West Orange Library Kicks-off Film Series during Black History Month

In 2014, West Orange Library will present Created Equal:  America’s Civil Rights Struggle, a series of four film screenings and community discussions to highlight a new set of fascinating and important film documentaries on civil rights history in America.  West Orange Library is proud be one of 473 institutions nationwide selected to offer this series as part of an initiative of the National Endowment for the Humanities and the Gilder Lehrman Institute of American History.  The powerful Emmy award recognized documentaries, The Abolitionists, Slavery by Another Name, The Loving Story, and Freedom Riders, include dramatic scenes of incidents in the 150-year effort to achieve equal rights for all. Each film screening and discussion will be moderated by a humanities scholar who is an expert in the field of African American history.  The series is locally sponsored by the West Orange African Heritage Association which has partnered with the library for many successful and inspiring Black and Women’s History Month programs.  We hope the films will inspire the community to reflect, remember, tell their stories, and think about how we can move forward with civil rights efforts. 

The series will kick off in honor of Black History Month at the library on Sunday, February 16 at 2pm.  We will screen the film, The Loving Story, followed by a moderated community discussion with Professor Larry Greene of Seton Hall University. This documentary tells the dramatic story of Mildred and Richard Loving, an interracial couple arrested in Virginia in the 1950s and the landmark case to have their marriage legally recognized which took them all the way to the Supreme Court and changed history.  Professor Greene will introduce and screen the film which should inspire audience members to tell their own stories and discuss civil rights past, present and future.  Larry Greene specializes in the study of the Civil War, African American History, Great Depression and World War II, and the History of the South and has a Ph.D. from Columbia University.

The film series continues with screenings in April, September and November.  On April 6 at 2pm, the library will screen Freedom Riders moderated by Dr. Clement Price of Rutgers University.  Freedom Riders tells the terrifying, moving, and suspenseful story of a time when white and black volunteers riding a bus into the Deep South risked being jailed, beaten, or killed, as white local and state authorities ignored or encouraged violent attacks.  Dr.
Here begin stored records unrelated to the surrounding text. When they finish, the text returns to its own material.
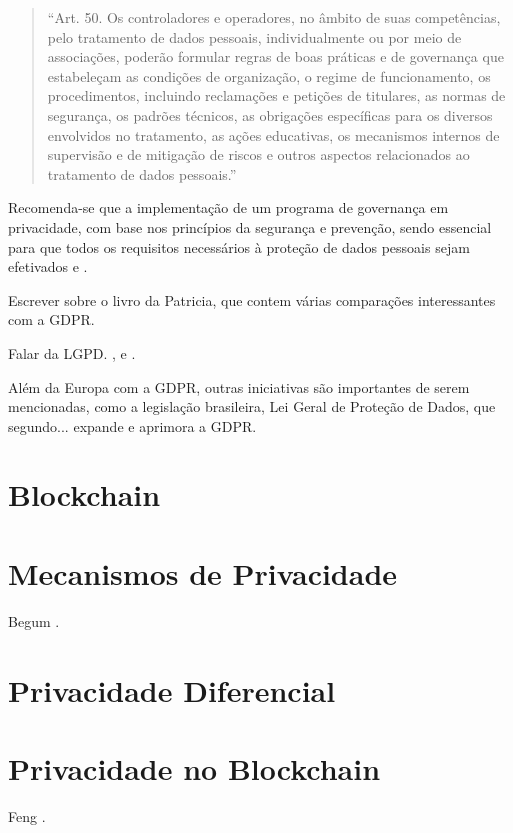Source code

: \begin{quote}
``Art. 50. Os controladores e operadores, no âmbito de suas competências, pelo tratamento de dados pessoais, individualmente ou por meio de associações, poderão formular regras de boas práticas e de governança que estabeleçam as condições de organização, o regime de funcionamento, os procedimentos, incluindo reclamações e petições de titulares, as normas de segurança, os padrões técnicos, as obrigações específicas para os diversos envolvidos no tratamento, as ações educativas, os mecanismos internos de supervisão e de mitigação de riscos e outros aspectos relacionados ao tratamento de dados pessoais.''
\end{quote}

Recomenda-se que a implementação de um programa de governança em privacidade, com base nos princípios da segurança e prevenção, sendo essencial para que todos os requisitos necessários à proteção de dados pessoais sejam efetivados \citep{monteiro_efetividade_2019} e \cite{pinheiro_protecao_2020}.


Escrever sobre o livro da Patricia, que contem várias comparações interessantes com a GDPR. \cite{pinheiro_protecao_2020}

Falar da LGPD. \citep{carvalho_desafios_2019}, \citep{monteiro_efetividade_2019} e \citep{dadamos_fatores_2022}.

Além da Europa com a GDPR, outras iniciativas são importantes de serem mencionadas, como a legislação brasileira, Lei Geral de Proteção de Dados, que segundo... expande e aprimora a GDPR.

\chapter{Blockchain}

\chapter{Mecanismos de Privacidade}
Begum \cite{article:BegumSNausheenF2018}.

\chapter{Privacidade Diferencial}
\label{cap:privacidadediferencial}

\chapter{Privacidade no Blockchain}
\label{cap:blockchain}
Feng \cite{Feng2019}.

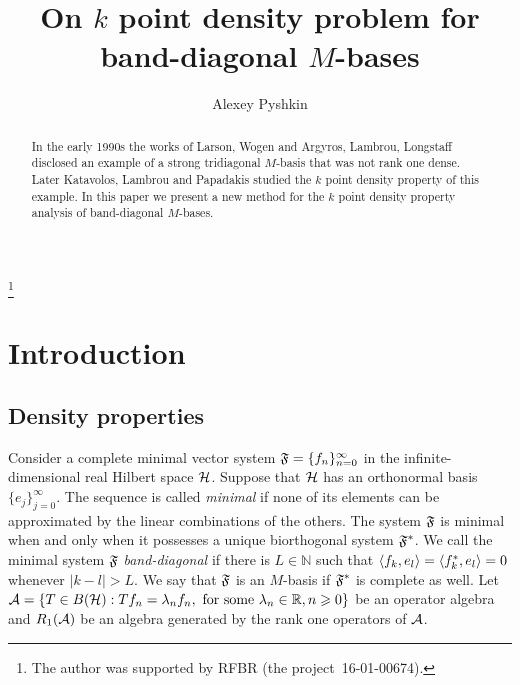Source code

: \documentclass[12pt]{amsart}
\theoremstyle{case}
\begin{document}
\title{On $k$ point density problem for band-diagonal $M$-bases}
\author{Alexey Pyshkin}
\begin{abstract}
  In the early 1990s the works of Larson, Wogen and Argyros, Lambrou, Longstaff
    disclosed an example of a strong tridiagonal $M$-basis that was not rank one dense.
  Later Katavolos, Lambrou and Papadakis studied the $k$ point density property of this example.
  In this paper we present a new method for the $k$ point density property analysis of band-diagonal
    $M$-bases.
\end{abstract}
\thanks{The author was supported by RFBR (the project~16-01-00674).}
\maketitle

\section{Introduction}
  \subsection{Density properties}
    Consider a complete minimal vector system $\fsys = \seq{f}$ in the infinite-dimensional real Hilbert space $\cal{H}$.
    Suppose that $\cal{H}$ has an orthonormal basis $\{e_j\}_{j=0}^\infty$.
    The sequence is called \emph{minimal} if none of its elements can be approximated by the linear combinations of the others.
    The system $\fsys$ is minimal when and only when it possesses a unique biorthogonal system $\fstarsys$.
    We call the minimal system $\fsys$ \emph{band-diagonal} if there is $L \in \mathbb{N}$ such that $\inner{f_k}{e_l} = \inner{f^*_k}{e_l} = 0$
      whenever $\lvert k - l \rvert > L$.
    We say that $\fsys$ is an $M$-basis if $\fstarsys$ is complete as well.
    Let ${\cal{A} = \{T\in B(\cal{H}): Tf_n = \lambda_n f_n,  \text{ for some } \lambda_n \in \mathbb{R}, n \geq 0\}}$ be an operator algebra
      and $R_1(\cal{A})$ be an algebra generated by the rank one operators of $\cal{A}$.
\end{document}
Price has published widely in the field of African American History and is a Board of Governors Distinguished Service Professor at Rutgers, one of the highest faculty honors at the university.  In September, the series will continue with a screening of The Abolitionists, moderated by Stephanie Steplight Johnson, PhD, Dean of Liberal Arts at Essex County College.   Slavery by Another Name will be shown in November, introduced and moderated by Dr. Joyce Wilson Harley, Esq., Executive Director Division of Administrative Services, Essex County College and an attorney specializing in community development, economic development, and public policy initiatives.  The West Orange African Heritage Organization has been instrumental in helping us schedule this diverse and knowledgeable panel of scholars.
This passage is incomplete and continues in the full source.